FCAC strongly recommends that this summary be presented in an information box, but this requirement can be met in other formats.
Your right to cancel your contract
Merchants are allowed to cancel their contracts without penalty following the introduction of a new fee, a fee increase or when a reduction in applicable interchange fees is not passed on to the merchant.
Merchants have 90 days from the date they receive the notice of the new fee or fee increase to cancel their contract without penalty. This notice should provide merchants with enough information for them to reasonably assess the impact of the new fee or fee increase on their business. FCAC’s Commissioner has issued guidance that if a merchant can assess this impact only at a later date after receiving the notice, then the 90-day period to cancel without penalty should start at that point and not when they received the notice.
This right to cancel does not apply if a fee increase is made in accordance with a predetermined schedule included in the merchant’s contract, such as a schedule based on the merchant’s sales volumes.
Merchants will also have the right to give service providers 90 days’ notice of contract cancellation and to cancel their contracts without penalty, if payment service providers do not pass on the full savings from any reduction in applicable interchange rates.
As part of this right, merchants cannot be charged penalties for any related service contracts with payment service providers, such as terminal leases or third-party payment processing.
FCAC’s Commissioner has issued guidance on scenarios where a payment service provider has arranged for a package of related payment processing services that resulted in the merchant having contracts with more than one organization.
Your right to refuse credit or debit card payments
Merchants who accept credit card payments from a payment network are not required to accept debit card payments from the same network, and vice versa.
Your right to provide discounts
Merchants are allowed to provide discounts for different methods of payment (for example, cash, debit card and credit card), as well as different levels of discounts among different payment card networks.
If merchants choose to offer these types of discounts, they must clearly display the discounts at the point-of-sale.
Your right to refuse new products or services
If payment card networks introduce new products or services, merchants are not required to accept those new products or services. Negative option acceptance is not allowed.
A merchant must explicitly consent to accept new products or services.
This element of the Code of Conduct applies to new products and services that payment card networks offer to merchants.
It does not apply to new products and services offered to consumers, such as a new credit card product.

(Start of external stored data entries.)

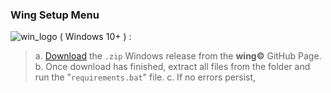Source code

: ### Wing Setup Menu
![win_logo](https://lh3.googleusercontent.com/OPgjbFV2HBasH8Ceu_BtL12P2M8oovpWqapjNYjYA7l16rl2eFOI3HDcBbxcZZJt0jOhi3PIm5PWpSwlhLNP8RJth8hB5nInkbrr640soDG75Zq678mhx33tSo8XAZ5XBxTOzaGuipfWoGWZPrFmCcbadJ-pj27YlFfiBI2daCZjm40QtbKiUHUW7ZAvCREae2XsA4qVhpRP70poOSd8ZKwKDzXADEX3FwP834IkxYEehlV5niewOIhzjLqkfBRJF_ShR9lhxNQORmw6OP-d_uMJDEIjSriBvZhWTac8cL9XuKjmuFezxpwVj456FZt0IMrv2rkaAE8GK-F6VnRKZOQizIXZaV1lBz8lfpJRK19stUN9zJT-0Kl0AwUTlOsnNL52nfyuMWvoilmyTOyUKXhhI2loOXRgPrayMdzvTfGboyE0uKTHXYjlg2h4cx34TYo-kR3Waufp42ec1Z_te46KsxxgHaesm58uu72eVvheNHyqgWQlTWpqLOAG3N71aOWrlV3-IOEEOWxOwFB9WaavWDzWCiNU9lC00cchCM9DYNfd10PR5lYnkN2jOKXG44PxZ1es79kBE-CZnKdfuf8j7dD9ukep-BOplnUp9vNSlcb1ziWqruUdCZAIy_lP3rgW-BWnsaB47wl_RINwY_pZphb0r4XK7PVytB04mCU8KBLSDG_s2pvpd-mXMfdY564gXu8L2o9Jv_kI7mEDVedKpbjvqsGhnlakXed98yg4wsjBzUQS_xe8YZ9W5Gv77pFW0ih9HTk3cs45YWqe-JtQRHKZG8USSuBa18jUq3q_i5nMpXTMOeIrYZaK4x8Z8o1d1eB_3R57RQ_uAsNJgZqa-CawdrdA-YNvotxwpEYyOkhJgj43PO6b6UW8xOp9rOPSmnKoWZC81meWmiBOo7ri0FJMFzV5woqrbHB9a_Q=s250-k-rw-no)
( Windows 10+ ) :
> a. [Download](https://github.com/cartischopppa/wingselfbot/releases/tag/v1.02.3) the `.zip` Windows release from the **wing©** GitHub Page.
> b. Once download has finished, extract all files from the folder and run the "`requirements.bat`" file.
> c. If no errors persist,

Your right to refuse contactless payments
Merchants are not required to accept contactless payments or upgrade payment terminals to accept contactless payments.
Merchants can cancel their acceptance of contactless payment for all payment card networks with 30 days’ notice, while keeping the rest of their contract the same. By canceling acceptance of contactless payment, merchants will be able to accept only credit and debit card payments that use chip and PIN.
If fees to accept payments made with mobile wallets or mobile devices increase in comparison to those for contactless payments made with a physical credit or debit card, merchants are allowed to cancel payment acceptance for mobile wallets and mobile devices. This means that merchants will not be able to accept mobile payments, but will still be able to accept payments made with physical credit and debit cards using either contactless payments or chip and PIN.
Merchants can opt out of accepting contactless payments made using a mobile wallet or mobile device with 30-days’ notice without penalty.
Your right to provide notice of non-renewal
Merchants are allowed to provide notice that they do not intend to renew their contract with their payment service provider.
Merchants can provide this notice at any time during the contract, except during the final 90 days of the contract period.
Fixed term contracts will not be automatically renewed for the full initial term, but may convert to automatically renewable contract extensions of no longer than six months. Merchants may provide notice of non-renewal at any point during the extension period, up to 90 days prior to the end of each term.
Your right to make a complaint
Merchants must be able to access a clear dispute-resolution procedure for resolving complaints related to the Code.
If a merchant believes that their service provider has acted in a way that is contrary to the Code, they can report the issue to their acquirer. Service providers can include acquirers, processors, independent sales organizations and referral agents.
The acquirer will review and investigate the issue and will respond to the merchant within 90 days.
If the merchant has completed the acquirer’s complaints procedure and is not satisfied with the result, the merchant can escalate their complaint to their payment card network.
Payment card networks will also investigate any complaints received from the acquirer, the Financial Consumer Agency of Canada (FCAC) or directly from the merchant. The payment card network will inform the merchant of the results of its investigation within 45 days of receiving the complaint.
At any point in time, merchants can also submit a complaint directly to FCAC for investigation. FCAC’s responsibility is to monitor whether payment card networks are compliant with the Code. FCAC does not provide redress or compensation and does not get involved in individual disputes with acquirers or payment card networks. To help with the investigation, FCAC may share information from the complaint with payment card networks, acquirers, processors or financial institutions.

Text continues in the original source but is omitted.